*** SUPPLIED MATERIAL

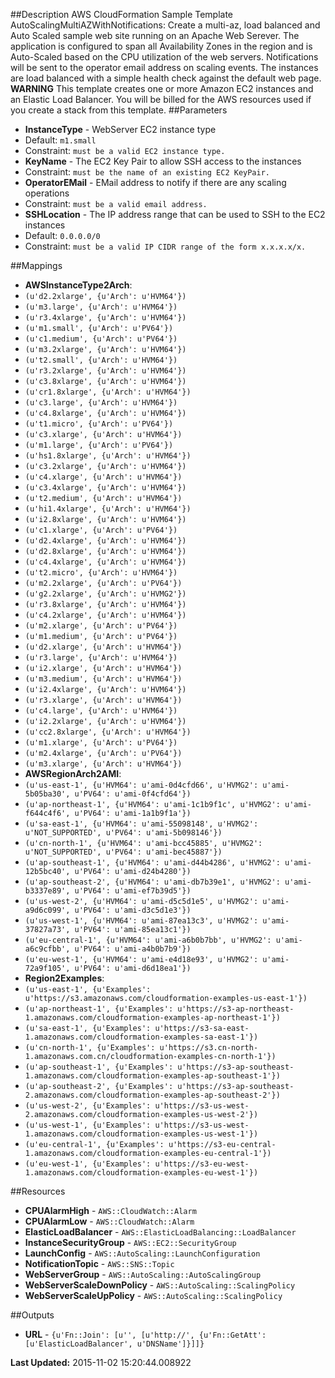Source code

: ##Description
AWS CloudFormation Sample Template AutoScalingMultiAZWithNotifications: Create a multi-az, load balanced and Auto Scaled sample web site running on an Apache Web Serever. The application is configured to span all Availability Zones in the region and is Auto-Scaled based on the CPU utilization of the web servers. Notifications will be sent to the operator email address on scaling events. The instances are load balanced with a simple health check against the default web page. **WARNING** This template creates one or more Amazon EC2 instances and an Elastic Load Balancer. You will be billed for the AWS resources used if you create a stack from this template.
##Parameters
 * **InstanceType** - WebServer EC2 instance type
  * Default: `m1.small`
  * Constraint: `must be a valid EC2 instance type.`
 * **KeyName** - The EC2 Key Pair to allow SSH access to the instances
  * Constraint: `must be the name of an existing EC2 KeyPair.`
 * **OperatorEMail** - EMail address to notify if there are any scaling operations
  * Constraint: `must be a valid email address.`
 * **SSHLocation** - The IP address range that can be used to SSH to the EC2 instances
  * Default: `0.0.0.0/0`
  * Constraint: `must be a valid IP CIDR range of the form x.x.x.x/x.`


##Mappings
 * **AWSInstanceType2Arch**:
  * `(u'd2.2xlarge', {u'Arch': u'HVM64'})`
  * `(u'm3.large', {u'Arch': u'HVM64'})`
  * `(u'r3.4xlarge', {u'Arch': u'HVM64'})`
  * `(u'm1.small', {u'Arch': u'PV64'})`
  * `(u'c1.medium', {u'Arch': u'PV64'})`
  * `(u'm3.2xlarge', {u'Arch': u'HVM64'})`
  * `(u't2.small', {u'Arch': u'HVM64'})`
  * `(u'r3.2xlarge', {u'Arch': u'HVM64'})`
  * `(u'c3.8xlarge', {u'Arch': u'HVM64'})`
  * `(u'cr1.8xlarge', {u'Arch': u'HVM64'})`
  * `(u'c3.large', {u'Arch': u'HVM64'})`
  * `(u'c4.8xlarge', {u'Arch': u'HVM64'})`
  * `(u't1.micro', {u'Arch': u'PV64'})`
  * `(u'c3.xlarge', {u'Arch': u'HVM64'})`
  * `(u'm1.large', {u'Arch': u'PV64'})`
  * `(u'hs1.8xlarge', {u'Arch': u'HVM64'})`
  * `(u'c3.2xlarge', {u'Arch': u'HVM64'})`
  * `(u'c4.xlarge', {u'Arch': u'HVM64'})`
  * `(u'c3.4xlarge', {u'Arch': u'HVM64'})`
  * `(u't2.medium', {u'Arch': u'HVM64'})`
  * `(u'hi1.4xlarge', {u'Arch': u'HVM64'})`
  * `(u'i2.8xlarge', {u'Arch': u'HVM64'})`
  * `(u'c1.xlarge', {u'Arch': u'PV64'})`
  * `(u'd2.4xlarge', {u'Arch': u'HVM64'})`
  * `(u'd2.8xlarge', {u'Arch': u'HVM64'})`
  * `(u'c4.4xlarge', {u'Arch': u'HVM64'})`
  * `(u't2.micro', {u'Arch': u'HVM64'})`
  * `(u'm2.2xlarge', {u'Arch': u'PV64'})`
  * `(u'g2.2xlarge', {u'Arch': u'HVMG2'})`
  * `(u'r3.8xlarge', {u'Arch': u'HVM64'})`
  * `(u'c4.2xlarge', {u'Arch': u'HVM64'})`
  * `(u'm2.xlarge', {u'Arch': u'PV64'})`
  * `(u'm1.medium', {u'Arch': u'PV64'})`
  * `(u'd2.xlarge', {u'Arch': u'HVM64'})`
  * `(u'r3.large', {u'Arch': u'HVM64'})`
  * `(u'i2.xlarge', {u'Arch': u'HVM64'})`
  * `(u'm3.medium', {u'Arch': u'HVM64'})`
  * `(u'i2.4xlarge', {u'Arch': u'HVM64'})`
  * `(u'r3.xlarge', {u'Arch': u'HVM64'})`
  * `(u'c4.large', {u'Arch': u'HVM64'})`
  * `(u'i2.2xlarge', {u'Arch': u'HVM64'})`
  * `(u'cc2.8xlarge', {u'Arch': u'HVM64'})`
  * `(u'm1.xlarge', {u'Arch': u'PV64'})`
  * `(u'm2.4xlarge', {u'Arch': u'PV64'})`
  * `(u'm3.xlarge', {u'Arch': u'HVM64'})`
 * **AWSRegionArch2AMI**:
  * `(u'us-east-1', {u'HVM64': u'ami-0d4cfd66', u'HVMG2': u'ami-5b05ba30', u'PV64': u'ami-0f4cfd64'})`
  * `(u'ap-northeast-1', {u'HVM64': u'ami-1c1b9f1c', u'HVMG2': u'ami-f644c4f6', u'PV64': u'ami-1a1b9f1a'})`
  * `(u'sa-east-1', {u'HVM64': u'ami-55098148', u'HVMG2': u'NOT_SUPPORTED', u'PV64': u'ami-5b098146'})`
  * `(u'cn-north-1', {u'HVM64': u'ami-bcc45885', u'HVMG2': u'NOT_SUPPORTED', u'PV64': u'ami-bec45887'})`
  * `(u'ap-southeast-1', {u'HVM64': u'ami-d44b4286', u'HVMG2': u'ami-12b5bc40', u'PV64': u'ami-d24b4280'})`
  * `(u'ap-southeast-2', {u'HVM64': u'ami-db7b39e1', u'HVMG2': u'ami-b3337e89', u'PV64': u'ami-ef7b39d5'})`
  * `(u'us-west-2', {u'HVM64': u'ami-d5c5d1e5', u'HVMG2': u'ami-a9d6c099', u'PV64': u'ami-d3c5d1e3'})`
  * `(u'us-west-1', {u'HVM64': u'ami-87ea13c3', u'HVMG2': u'ami-37827a73', u'PV64': u'ami-85ea13c1'})`
  * `(u'eu-central-1', {u'HVM64': u'ami-a6b0b7bb', u'HVMG2': u'ami-a6c9cfbb', u'PV64': u'ami-a4b0b7b9'})`
  * `(u'eu-west-1', {u'HVM64': u'ami-e4d18e93', u'HVMG2': u'ami-72a9f105', u'PV64': u'ami-d6d18ea1'})`
 * **Region2Examples**:
  * `(u'us-east-1', {u'Examples': u'https://s3.amazonaws.com/cloudformation-examples-us-east-1'})`
  * `(u'ap-northeast-1', {u'Examples': u'https://s3-ap-northeast-1.amazonaws.com/cloudformation-examples-ap-northeast-1'})`
  * `(u'sa-east-1', {u'Examples': u'https://s3-sa-east-1.amazonaws.com/cloudformation-examples-sa-east-1'})`
  * `(u'cn-north-1', {u'Examples': u'https://s3.cn-north-1.amazonaws.com.cn/cloudformation-examples-cn-north-1'})`
  * `(u'ap-southeast-1', {u'Examples': u'https://s3-ap-southeast-1.amazonaws.com/cloudformation-examples-ap-southeast-1'})`
  * `(u'ap-southeast-2', {u'Examples': u'https://s3-ap-southeast-2.amazonaws.com/cloudformation-examples-ap-southeast-2'})`
  * `(u'us-west-2', {u'Examples': u'https://s3-us-west-2.amazonaws.com/cloudformation-examples-us-west-2'})`
  * `(u'us-west-1', {u'Examples': u'https://s3-us-west-1.amazonaws.com/cloudformation-examples-us-west-1'})`
  * `(u'eu-central-1', {u'Examples': u'https://s3-eu-central-1.amazonaws.com/cloudformation-examples-eu-central-1'})`
  * `(u'eu-west-1', {u'Examples': u'https://s3-eu-west-1.amazonaws.com/cloudformation-examples-eu-west-1'})`


##Resources
 * **CPUAlarmHigh** - `AWS::CloudWatch::Alarm`
 * **CPUAlarmLow** - `AWS::CloudWatch::Alarm`
 * **ElasticLoadBalancer** - `AWS::ElasticLoadBalancing::LoadBalancer`
 * **InstanceSecurityGroup** - `AWS::EC2::SecurityGroup`
 * **LaunchConfig** - `AWS::AutoScaling::LaunchConfiguration`
 * **NotificationTopic** - `AWS::SNS::Topic`
 * **WebServerGroup** - `AWS::AutoScaling::AutoScalingGroup`
 * **WebServerScaleDownPolicy** - `AWS::AutoScaling::ScalingPolicy`
 * **WebServerScaleUpPolicy** - `AWS::AutoScaling::ScalingPolicy`


##Outputs
 * **URL** - `{u'Fn::Join': [u'', [u'http://', {u'Fn::GetAtt': [u'ElasticLoadBalancer', u'DNSName']}]]}`


**Last Updated:** 2015-11-02 15:20:44.008922
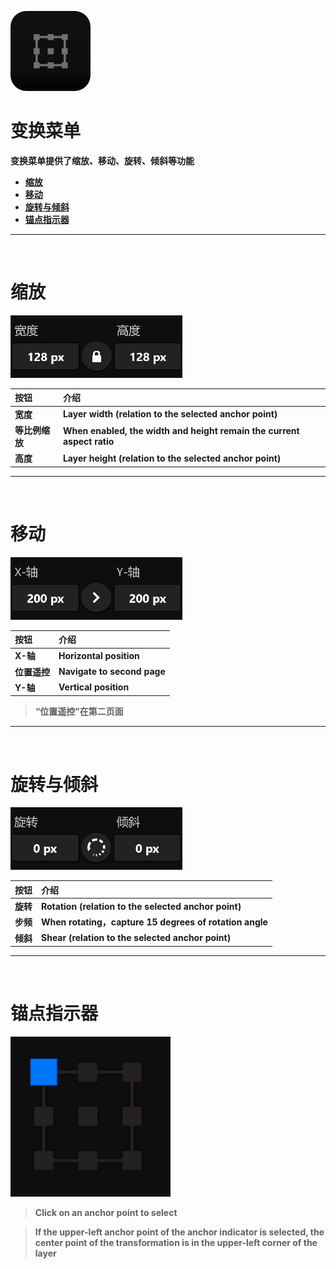 ![Image](Images/AllMenus_TransformerMenu.png)
# **变换菜单**
**变换菜单提供了缩放、移动、旋转、倾斜等功能**
- [**缩放**](#缩放)
- [**移动**](#移动)
- [**旋转与倾斜**](#旋转与倾斜)
- [**锚点指示器**](#锚点指示器)


---
<br/>

# **缩放**
![Image](Images/AllMenus_TransformerMenu_Size.jpg)

|**按钮**|**介绍**|
|:-|:-|
|**宽度**|**Layer width  (relation to the selected anchor point)**|
|**等比例缩放**|**When enabled, the width and height remain the current aspect ratio**|
|**高度**|**Layer height  (relation to the selected anchor point)**|


---
<br/>

# **移动**
![Image](Images/AllMenus_TransformerMenu_Move.jpg)

|**按钮**|**介绍**|
|:-|:-|
|**X-轴**|**Horizontal position**|
|**位置遥控**|**Navigate to second page**|
|**Y-轴**|**Vertical position**|

> **“位置遥控”在第二页面**

---
<br/>

# **旋转与倾斜**
![Image](Images/AllMenus_TransformerMenu_RotateAndSkew.jpg)

|**按钮**|**介绍**|
|:-|:-|
|**旋转**|**Rotation  (relation to the selected anchor point)**|
|**步频**|**When rotating，capture 15 degrees of rotation angle**|
|**倾斜**|**Shear  (relation to the selected anchor point)**|


---
<br/>

# **锚点指示器**
![Image](Images/AllMenus_TransformerMenu_AnchorPointIndicator.jpg)

> **Click on an anchor point to select**

> **If the upper-left anchor point of the anchor indicator is selected, the center point of the transformation is in the upper-left corner of the layer**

******

• **PROBLEM DETAILS**
The reply should hold the lines from the top of the records through the line containing "any scaling operations", reproduced exactly, and no pictures.

• **WRITTEN SOLUTION**
Source code

: ##Description
AWS CloudFormation Sample Template AutoScalingMultiAZWithNotifications: Create a multi-az, load balanced and Auto Scaled sample web site running on an Apache Web Serever. The application is configured to span all Availability Zones in the region and is Auto-Scaled based on the CPU utilization of the web servers. Notifications will be sent to the operator email address on scaling events. The instances are load balanced with a simple health check against the default web page. **WARNING** This template creates one or more Amazon EC2 instances and an Elastic Load Balancer. You will be billed for the AWS resources used if you create a stack from this template.
##Parameters
 * **InstanceType** - WebServer EC2 instance type
  * Default: `m1.small`
  * Constraint: `must be a valid EC2 instance type.`
 * **KeyName** - The EC2 Key Pair to allow SSH access to the instances
  * Constraint: `must be the name of an existing EC2 KeyPair.`
 * **OperatorEMail** - EMail address to notify if there are any scaling operations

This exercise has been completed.